Dataset excerpts below:

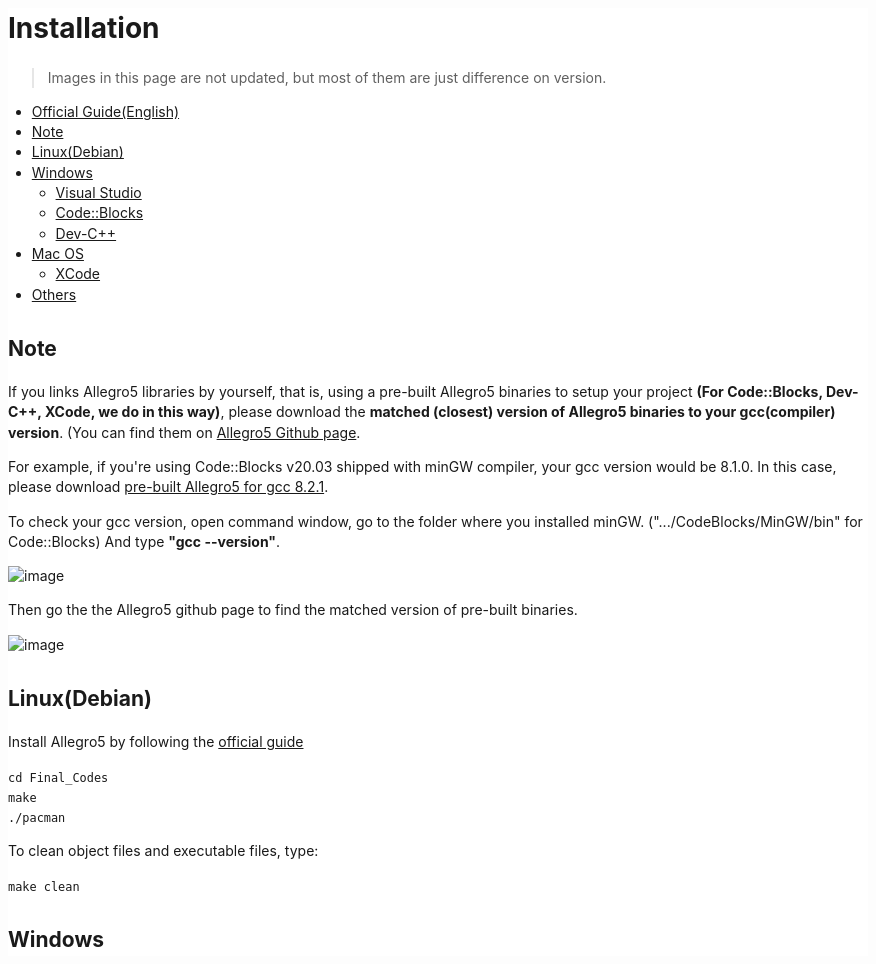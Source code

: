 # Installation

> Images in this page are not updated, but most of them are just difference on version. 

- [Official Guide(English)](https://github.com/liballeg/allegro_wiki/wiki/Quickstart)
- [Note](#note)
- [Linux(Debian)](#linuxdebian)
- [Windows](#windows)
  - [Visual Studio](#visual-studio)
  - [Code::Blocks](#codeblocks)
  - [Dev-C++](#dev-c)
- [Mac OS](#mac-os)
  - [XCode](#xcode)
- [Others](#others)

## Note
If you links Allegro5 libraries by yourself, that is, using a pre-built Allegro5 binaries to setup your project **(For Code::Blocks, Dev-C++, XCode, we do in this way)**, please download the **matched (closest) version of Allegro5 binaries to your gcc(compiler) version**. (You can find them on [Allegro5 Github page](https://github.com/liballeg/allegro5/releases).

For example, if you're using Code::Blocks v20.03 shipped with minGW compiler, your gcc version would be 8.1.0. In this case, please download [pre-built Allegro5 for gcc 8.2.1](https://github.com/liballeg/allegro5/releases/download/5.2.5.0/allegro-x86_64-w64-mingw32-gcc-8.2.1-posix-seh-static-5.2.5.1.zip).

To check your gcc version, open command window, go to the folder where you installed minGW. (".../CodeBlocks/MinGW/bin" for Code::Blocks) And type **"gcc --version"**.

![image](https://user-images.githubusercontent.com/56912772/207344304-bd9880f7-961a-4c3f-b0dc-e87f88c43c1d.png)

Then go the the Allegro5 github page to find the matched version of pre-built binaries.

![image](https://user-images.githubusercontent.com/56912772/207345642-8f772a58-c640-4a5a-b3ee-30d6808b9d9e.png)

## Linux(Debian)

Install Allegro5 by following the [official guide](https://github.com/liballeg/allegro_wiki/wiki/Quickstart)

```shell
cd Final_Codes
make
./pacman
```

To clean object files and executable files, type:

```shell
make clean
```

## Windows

End of Dataset excerpts.

▶ [Work instruction] Reproduce all lines from the records above that include the word "compiler".

▶ [Finished exercise]
If you links Allegro5 libraries by yourself, that is, using a pre-built Allegro5 binaries to setup your project **(For Code::Blocks, Dev-C++, XCode, we do in this way)**, please download the **matched (closest) version of Allegro5 binaries to your gcc(compiler) version**. (You can find them on [Allegro5 Github page](https://github.com/liballeg/allegro5/releases).
For example, if you're using Code::Blocks v20.03 shipped with minGW compiler, your gcc version would be 8.1.0. In this case, please download [pre-built Allegro5 for gcc 8.2.1](https://github.com/liballeg/allegro5/releases/download/5.2.5.0/allegro-x86_64-w64-mingw32-gcc-8.2.1-posix-seh-static-5.2.5.1.zip).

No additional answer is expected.